(Plain-text document sources)
•••

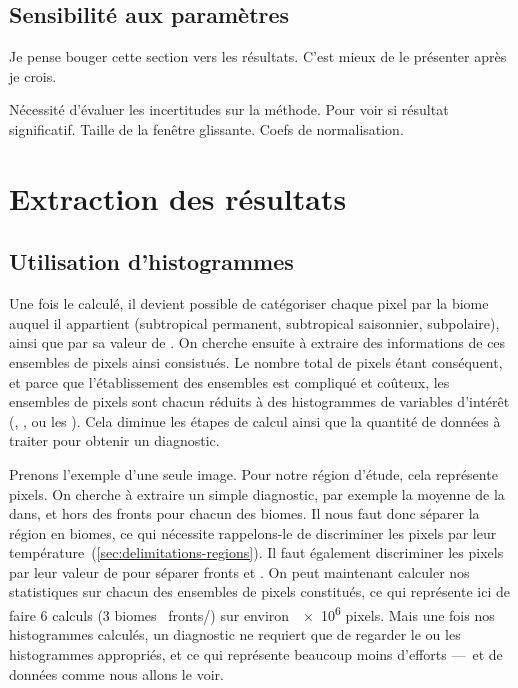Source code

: \subsection{Sensibilité aux paramètres}
\label{sec:HI-sensibilite}

Je pense bouger cette section vers les résultats. C'est mieux de le présenter après je crois.

Nécessité d'évaluer les incertitudes sur la méthode.
Pour voir si résultat significatif.
Taille de la fenêtre glissante. Coefs de normalisation.


\section{Extraction des résultats}
\label{sec:extraction-res}

\subsection{Utilisation d'histogrammes}
\label{sec:extraction-hist}

Une fois le  calculé, il devient possible de catégoriser chaque pixel par la biome auquel il appartient (subtropical permanent, subtropical saisonnier, subpolaire), ainsi que par sa valeur de .
On cherche ensuite à extraire des informations de ces ensembles de pixels ainsi consistués.
Le nombre total de pixels étant conséquent, et parce que l'établissement des ensembles est compliqué et coûteux, les ensembles de pixels sont chacun réduits à des histogrammes de variables d'intérêt (, , ou les ).
Cela diminue les étapes de calcul ainsi que la quantité de données à traiter pour obtenir un diagnostic.

Prenons l'exemple d'une seule image. Pour notre région d'étude, cela représente~ pixels.
On cherche à extraire un simple diagnostic, par exemple la moyenne de la  dans, et hors des fronts pour chacun des biomes.
Il nous faut donc séparer la région en biomes, ce qui nécessite rappelons-le de discriminer les pixels par leur température~(\cref{sec:delimitations-regions}).
Il faut également discriminer les pixels par leur valeur de  pour séparer fronts et .
On peut maintenant calculer nos statistiques sur chacun des ensembles de pixels constitués, ce qui représente ici de faire 6 calculs (3 biomes \texttimes\ fronts/) sur environ~\num{e6} pixels.
Mais une fois nos histogrammes calculés, un diagnostic ne requiert que de regarder le ou les histogrammes appropriés, et ce qui représente beaucoup moins d'efforts ---~et de données comme nous allons le voir.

•••

WHAT YOU SHOULD DO ->
Each line in the data above either holds "biomes" or does not. State how many do, as a bare number.

SOLUTION FOR THIS PROBLEM ->
3